Globe exhibit wins international acclaim

The Globe’s “Universe of Particles” exhibition has recently received four prestigious awards for its avant-garde design. This external praise is great encouragement for the CERN exhibitions currently on the drawing board.


The Universe of Particles exhibition has won 4 awards for its avant-garde design.

Back in 2008, the design company Atelier Brückner was presented with a challenge: to design the layout of a new permanent exhibition for CERN, one that would epitomize both the Organization and its research. The brief was concise but complex: the exhibit had to be symbolic of the Organization, use modern technology, engage and immerse visitors, and, preferably, use touch-screen technology.

With the help of IArt, an interactive technology firm, and based on the content provided by CERN’s Education Group, Atelier Brückner developed the “Universe of Particles” exhibit as it is today. Its principal concept centred on the spherical shape, symbolic of the world of fundamental particles and our concept of a spherical Universe.

“Because of the nature of the work at CERN, we understood at an early stage that the content of the exhibition would have to develop and change over time as the experiments brought new insights,” says Uwe R. Brückner, creative director for Atelier Brückner. “So our challenge was to find a content-generated design language that would also allow changes to individual stories or displays over time, while maintaining the common idea or image of the space.” The spherical design has received the following awards: the DDC Award "Good Design 11" for Space/Architecture, the Annual Multimedia Award 2011, the ADC Award in Silver, and the European Design Award for Digital (Misc.) design.

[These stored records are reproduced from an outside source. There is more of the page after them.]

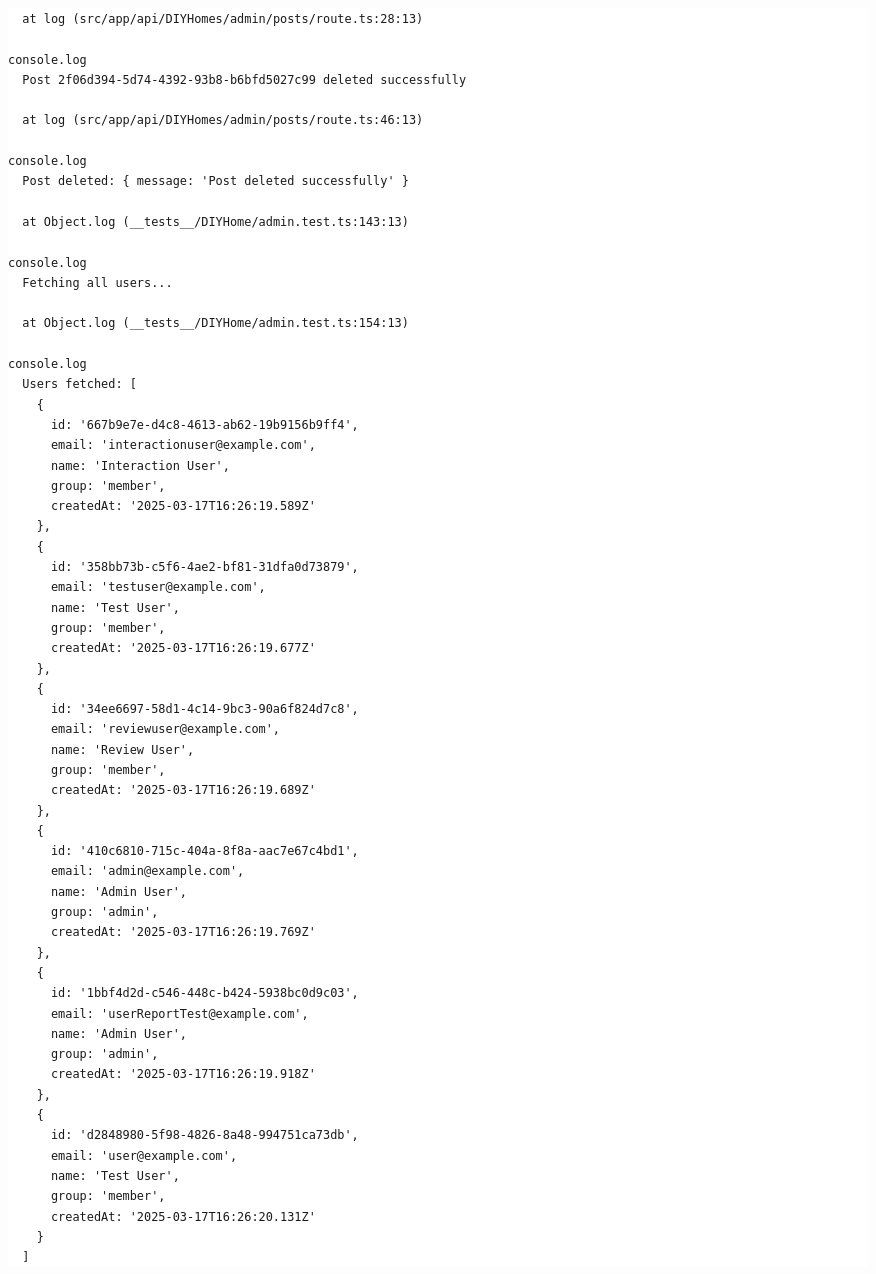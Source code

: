       at log (src/app/api/DIYHomes/admin/posts/route.ts:28:13)

    console.log
      Post 2f06d394-5d74-4392-93b8-b6bfd5027c99 deleted successfully

      at log (src/app/api/DIYHomes/admin/posts/route.ts:46:13)

    console.log
      Post deleted: { message: 'Post deleted successfully' }

      at Object.log (__tests__/DIYHome/admin.test.ts:143:13)

    console.log
      Fetching all users...

      at Object.log (__tests__/DIYHome/admin.test.ts:154:13)

    console.log
      Users fetched: [
        {
          id: '667b9e7e-d4c8-4613-ab62-19b9156b9ff4',
          email: 'interactionuser@example.com',
          name: 'Interaction User',
          group: 'member',
          createdAt: '2025-03-17T16:26:19.589Z'
        },
        {
          id: '358bb73b-c5f6-4ae2-bf81-31dfa0d73879',
          email: 'testuser@example.com',
          name: 'Test User',
          group: 'member',
          createdAt: '2025-03-17T16:26:19.677Z'
        },
        {
          id: '34ee6697-58d1-4c14-9bc3-90a6f824d7c8',
          email: 'reviewuser@example.com',
          name: 'Review User',
          group: 'member',
          createdAt: '2025-03-17T16:26:19.689Z'
        },
        {
          id: '410c6810-715c-404a-8f8a-aac7e67c4bd1',
          email: 'admin@example.com',
          name: 'Admin User',
          group: 'admin',
          createdAt: '2025-03-17T16:26:19.769Z'
        },
        {
          id: '1bbf4d2d-c546-448c-b424-5938bc0d9c03',
          email: 'userReportTest@example.com',
          name: 'Admin User',
          group: 'admin',
          createdAt: '2025-03-17T16:26:19.918Z'
        },
        {
          id: 'd2848980-5f98-4826-8a48-994751ca73db',
          email: 'user@example.com',
          name: 'Test User',
          group: 'member',
          createdAt: '2025-03-17T16:26:20.131Z'
        }
      ]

While the exhibition design has received external commendation, CERN has mandated an evaluation of how well the content achieves the initial objectives. “With the Globe exhibit having just celebrated its first anniversary and the redevelopment of Microcosm currently on the drawing board, now is the ideal time to gauge public opinion on our displays,” explains Rolf Landua, Head of the Education Group. “It’s important to have a good understanding of visitor opinion that we might apply to future exhibitions and other forms of interpretation.”

The group has mandated external expert Ben Gammon, former head of the London Science Museum’s visitor research team, to conduct a multi-pronged evaluation of both the Globe and Microcosm, combining visitor tracking, exit interviews and accompanied visits. The survey will measure several aspects of the visitors’ experience, and check whether the content of the exhibitions is appropriately pitched for the audience and successfully conveys CERN’s messages about particle physics and the Organization.

Data taking has already started and the final report is due this autumn. “The evaluation will identify the approaches that are successful in attracting and holding visitors’ attention, and also those that are unsuccessful,” explains Ben Gammon. “We will be gathering detailed information not just about the exhibitions as a whole, but on the specific elements within each space. This will give us an idea of which aspects could be changed to increase visitor enjoyment, engagement and learning.”

With the upgrade of Microcosm starting later in the year, the acclaimed Universe of Particles exhibition open and the upcoming Globe Gardens project on the table, CERN is a step closer towards a comprehensive, world-class visitor centre.